When John Townsend was admitted to RMC’s emergency department on March 17th, 2104, he had the tragic misfortune of coming under the care of the wrong doctor, one who did not—for John anyway—follow what is commonly referred to in emergency medicine as the “Worst First Principle.” This principle refers to the critical practice of emergency room doctors in establishing a list of possible conditions to explain a patient’s symptoms, with all possibilities ranked according to “worst first.” That is to say that the most serious, life-threatening condition is placed at the top of the list, and that diagnosis is presumed to be the diagnosis until definitively ruled out through tests and examination. Once ruled out, that process is then repeated until the correct diagnosis is made.
Three weeks earlier, John had undergone surgery to repair an abdominal aorta aneurysm by his doctor—Dr. Valente. Pseudoaneurysms are recognized deadly complications from this type of surgery—if not treated immediately—and John had all the classic signs and symptoms. The emergency room doctor—Dr. Perez—ordered a cat scan. When the results came back a pseudoaneursym was listed amongst the most likely critical possibilities and a Color Dopplar Ultrasound was recommended in order to make a definitive diagnosis. Perez, however, disregarded that recommendation as did the on-call surgeon, Dr. Greene, with whom he briefly consulted. Instead, Perez sent John home—with instructions to see Valente the following day. That next morning however, John’s pseudoaneurysm burst. He was rushed to the hospital but it was too late to save his life.
In March of 2016, Shay Samples at Hare Wynn, filed a lawsuit on behalf of John’s wife, Angela, against RMC, Dr. Greene and Dr. Perez, alleging that the failure to diagnose john’s condition led to his death. He later released RMC from the lawsuit, settled with Dr. Greene for $1 million and pursued the case against Perez.
Shay worked on the case with attorney Ashley Peinhardt. Angela really liked them both. She says, “Shay was a steady, strong, calming influence on me and Ashley was a dear. They were so genuine! As things moved forward, they had to reel me in from time to time because I had never gone through anything like that before. I didn’t know what to expect. It was scary, but they were very patient and kind.”

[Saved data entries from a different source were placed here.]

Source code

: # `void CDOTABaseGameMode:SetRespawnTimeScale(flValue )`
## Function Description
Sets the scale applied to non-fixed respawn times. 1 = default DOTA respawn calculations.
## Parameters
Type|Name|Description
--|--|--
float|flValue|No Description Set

Angela says that Shay reminded her of Matlock—one of her very favorite shows—and there
were many “Matlock Moments” at trial. Perez testified that he hadn’t done anything wrong. He had turned the case over to Dr. Greene. Once having done that, John was no longer his responsibility. Greene was the one at fault and had already paid $1 million. When Shay cross examined him, however, he made it apparent just how outrageous and irresponsible that position really was—skillfully cutting away at Perez’s testimony with the dexterity and precision of a surgeon—exposing the bare, irrefutable facts underneath: Perez was in charge of the ER; he sent John home without diagnosing or treating him; both he and Greene were jointly negligent/liable for his completely preventable death. Shay then moved on to methodically deconstructing the qualifications of the defense’s expert witnesses—and all with his fascinating blend of quick wit, killer instincts and southern charm. Angela says it was just thrilling to watch and she sat transfixed as the process unfolded:
“Shay was brilliant….. just wonderful! I couldn’t get over it! He did an amazing job with Perez and the defense witnesses. He must have done research on all of them because he knew a lot about them. He also has really good instincts because he always knew just what buttons to push in order to get a certain reaction. And when he seemed to know that somebody wasn’t telling the truth, he would say things that were really funny and quirky and the jury just loved it!”
On August 16, 2019, the Jury found Perez responsible for John’s death and ordered him to pay $2 million. As he and Greene were jointly responsible, the $1 million Greene had already paid was subtracted from that amount.
Angela says, “When the verdict was read in my favor, I felt a weight lifted from my shoulders. Three years went by so fast. Because I had had so much confidence in Shay and Ashley, I had been able to just turn everything over to them knowing everything was safe in their hands. They knew what they were doing, they worked very hard for me and I had complete trust in them. They always helped me anyway they possibly could. I can’t even begin to explain what a great job they did. They knew John’s death should never have happened. My husband was simply the best. We were married 38 years and I miss him every day.”
Angela will never forget something that happened the day before the verdict came in. As the trial came to a close—at closing arguments, Angela remembers sitting in the courtroom—at peace with whatever came next. In her words, “I felt a hand on my left side squeezing my arm, but as I turned to look and see who it was—there was nobody there. I swear to this day, I thought it was my husband sitting there—as if he was telling me it was all going to be ok and he was right—it was.”